Last month, president Obama quietly put forward a new plan to establish a rating system for colleges and universities, designed and overseen by the U.S. Department of education, which would then be used to determine funding levels for these institutions. It’s the continuation of a worrying trend of more federal involvement in education that includes No Child Left Behind, Race to the Top, Common Core Education Standards, Head Start, and the president’s new scheme to make the first two years of community college free.

If the above list isn’t self-evident proof that the federal government is incapable of good education policy, consider the implications of the president’s proposal. Under Obama’s plan, the Department of Education would be able to arbitrarily assign scores to universities based on whatever criteria they want, then deny funding based on these scores. This would allow near complete discretion on the part of federal regulators, and would would essentially allow the Department of Education to make unilateral demands that educational institutions do whatever they want, using the threat of withholding funding as leverage.
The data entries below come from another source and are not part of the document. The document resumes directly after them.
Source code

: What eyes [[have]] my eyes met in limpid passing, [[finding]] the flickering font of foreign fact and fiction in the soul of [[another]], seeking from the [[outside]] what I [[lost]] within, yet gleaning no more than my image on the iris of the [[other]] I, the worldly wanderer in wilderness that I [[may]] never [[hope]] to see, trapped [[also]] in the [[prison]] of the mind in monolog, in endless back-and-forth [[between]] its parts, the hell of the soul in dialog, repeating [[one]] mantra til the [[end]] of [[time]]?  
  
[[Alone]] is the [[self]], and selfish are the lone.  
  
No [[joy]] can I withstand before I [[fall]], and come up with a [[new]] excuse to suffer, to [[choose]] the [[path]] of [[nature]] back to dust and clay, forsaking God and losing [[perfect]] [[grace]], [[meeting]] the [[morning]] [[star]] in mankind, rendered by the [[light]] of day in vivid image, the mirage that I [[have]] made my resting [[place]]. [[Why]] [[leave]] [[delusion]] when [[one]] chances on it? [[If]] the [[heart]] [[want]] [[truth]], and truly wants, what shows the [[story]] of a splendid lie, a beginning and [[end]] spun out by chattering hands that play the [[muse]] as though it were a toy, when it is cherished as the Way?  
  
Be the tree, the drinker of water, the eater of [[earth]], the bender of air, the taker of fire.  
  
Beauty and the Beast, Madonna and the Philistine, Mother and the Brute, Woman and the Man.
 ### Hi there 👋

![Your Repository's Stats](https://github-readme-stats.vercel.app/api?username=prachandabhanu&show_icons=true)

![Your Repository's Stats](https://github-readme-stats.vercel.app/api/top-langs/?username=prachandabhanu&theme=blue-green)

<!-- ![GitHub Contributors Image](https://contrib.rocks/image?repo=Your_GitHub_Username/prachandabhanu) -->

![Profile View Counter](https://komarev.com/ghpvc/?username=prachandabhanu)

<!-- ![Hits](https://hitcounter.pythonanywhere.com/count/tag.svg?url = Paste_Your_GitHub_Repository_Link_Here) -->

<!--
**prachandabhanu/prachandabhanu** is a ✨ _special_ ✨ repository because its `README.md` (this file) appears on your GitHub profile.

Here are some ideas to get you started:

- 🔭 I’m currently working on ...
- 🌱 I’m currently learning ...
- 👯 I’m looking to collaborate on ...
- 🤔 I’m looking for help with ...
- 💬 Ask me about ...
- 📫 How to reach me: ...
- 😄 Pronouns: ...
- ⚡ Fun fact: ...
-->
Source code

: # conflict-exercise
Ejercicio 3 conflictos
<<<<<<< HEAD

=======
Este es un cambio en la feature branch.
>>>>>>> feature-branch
The use of federal funding as a bullying tactic for state and local government is the same loophole the feds used to get around the constitutional fact that education is a state and local issue, not a federal one. The purse strings, which are supposed to be controlled by Congress, not the president, are a powerful motivator.

Whereas Common Core focuses on academic standards and performance, the proposed rating plan stresses access and affordability. Among the criteria advanced are graduation rates, retention rates, and the rates of accepting disadvantaged students, but overall the proposal is very short on specifics.

Offering money as a condition for certain outcome is a sure way to see more of that outcome, at least on paper. What this means in practice is that whatever the specific criterion for funding is gets precedence over anything actually meaningful. People respond to incentives, often by trying to game the system.

In his excellent book Who’s Afraid of the Big Bad Dragon?, author and education expert Yong Zhao shows how this kind of system has backfired in China, a model that too many American politicians unfortunately want to emulate. China boasts the most patents of any country, and the most scholarly articles published, largely because the government demands performance in these areas. Far from being a success, however, the incentives put in place by a demanding and oppressive government mean that , while millions of patents are filed, few are of any actual value. While thousands of academic papers are written and published, most or bought or plagiarized. The obsession with meeting quotas supersedes any genuine attempt at innovation.

The federal government can demand a certain graduation rate of colleges, and they can probably get it, but it will be achieved by lowering the standards for graduation, passing otherwise unqualified students in order to keep the numbers up. On the other hand, the market is a far better determiner of student outcomes, because parents and students decide which institutions to patronize based on a wide variety of desirable criteria, not blind obedience to selected statistics.

The federal takeover of education will crush any individuality in higher education, and impose the kind of soulless conformity we see in totalitarian states like that of China. The only way to achieve better educational outcomes that actually matter is with greater student choice, and more localization of control. Obama’s plan would do the exact opposite, applying the same misguided premise of Common Core to higher education as well.